ADSK

Autodesk, Inc.

Autodesk is a leading design and engineering software provider focused on architecture, engineering, construction (AEC), manufacturing, and media, with a highly recurring subscription-led business model. The company benefits from entrenched flagship products such as AutoCAD and Revit and continues to expand its cloud and platform capabilities.

Autodesk (ADSK) Stock Analysis

Overview

Autodesk, Inc. (ADSK) is a global software company best known for AutoCAD, Revit, and a broad portfolio of design, engineering, and media tools that serve architecture, engineering, construction (AEC), manufacturing, and entertainment end markets. The business is predominantly subscription-based, with a high mix of recurring revenue and a strategic push toward cloud-connected, platform-centric workflows.

From the latest snapshot, Autodesk has an approximate market capitalization of $58.8 billion, trades at a trailing P/E of ~53.5x with a forward P/E of ~23.8x, and is viewed favorably by the sell side, indicated by a “buy” recommendation key and an average analyst target price of about $365.71 (with a range of $275 to $460). Institutional sponsorship is very strong, with institutions holding roughly 96% of the float.
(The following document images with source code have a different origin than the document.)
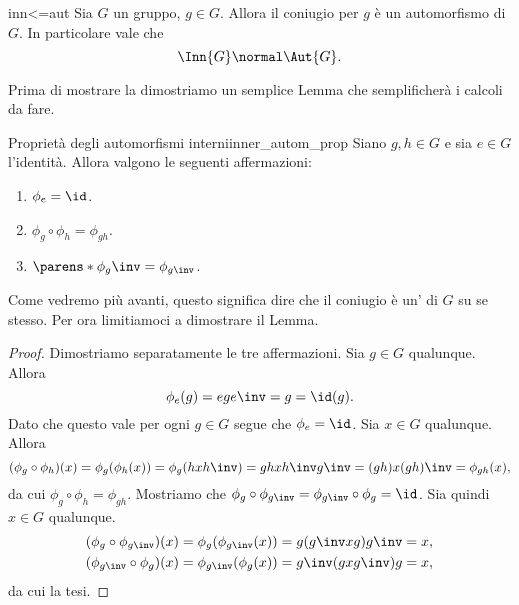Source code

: \begin{proposition}{}{inn<=aut}
    Sia $G$ un gruppo, $g \in G$. Allora il coniugio per $g$ è un automorfismo di $G$.
    In particolare vale che \[
        \Inn{G} \normal \Aut{G}. 
    \] 
\end{proposition}

Prima di mostrare la  dimostriamo un semplice Lemma che semplificherà i calcoli da fare.

\begin{lemma}
    {Proprietà degli automorfismi interni}{inner_autom_prop}
    Siano $g, h \in G$ e sia $e \in G$ l'identità. Allora valgono le seguenti affermazioni:
    \begin{enumerate}[(1)]
        \item $\phi_e = \id$.
        \item $\phi_g \circ \phi_h = \phi_{gh}$.
        \item $\parens*{\phi_g}\inv = \phi_{g\inv}$.
    \end{enumerate}
\end{lemma}
Come vedremo più avanti, questo significa dire che il coniugio è un' di $G$ su se stesso. Per ora limitiamoci a dimostrare il Lemma.
\begin{proof}
    Dimostriamo separatamente le tre affermazioni.
     Sia $g \in G$ qualunque. Allora \[
        \phi_e(g) = ege\inv = g = \id(g).
    \] Dato che questo vale per ogni $g \in G$ segue che $\phi_e = \id$.
     Sia $x \in G$ qualunque. Allora \[
        (\phi_g \circ \phi_h)(x) = \phi_g(\phi_h(x)) = \phi_g(hxh\inv) = ghxh\inv g\inv = (gh)x(gh)\inv = \phi_{gh}(x),
    \] da cui $\phi_g \circ \phi_h = \phi_{gh}$.
     Mostriamo che $\phi_g \circ \phi_{g\inv} = \phi_{g\inv} \circ \phi_g = \id$. Sia quindi $x \in G$ qualunque. \begin{gather*}
        (\phi_g \circ \phi_{g\inv})(x) = \phi_g(\phi_{g\inv}(x)) = g(g\inv xg)g\inv = x, \\
        (\phi_{g\inv} \circ \phi_{g})(x) = \phi_{g\inv}(\phi_{g}(x)) = g\inv(gxg\inv)g = x,
    \end{gather*} da cui la tesi.
\end{proof}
The stock has underperformed the broader market over the last year, with a 52-week price change of about -3.1% versus approximately +19.4% for the S&P 500, suggesting some multiple compression and/or sentiment resetting despite solid underlying fundamentals.

Profitability & Cash Flow

Autodesk operates a high-margin, asset-light software model:

  • Operating margin stands at roughly 25.7%, supported by scalable subscription revenues and disciplined opex.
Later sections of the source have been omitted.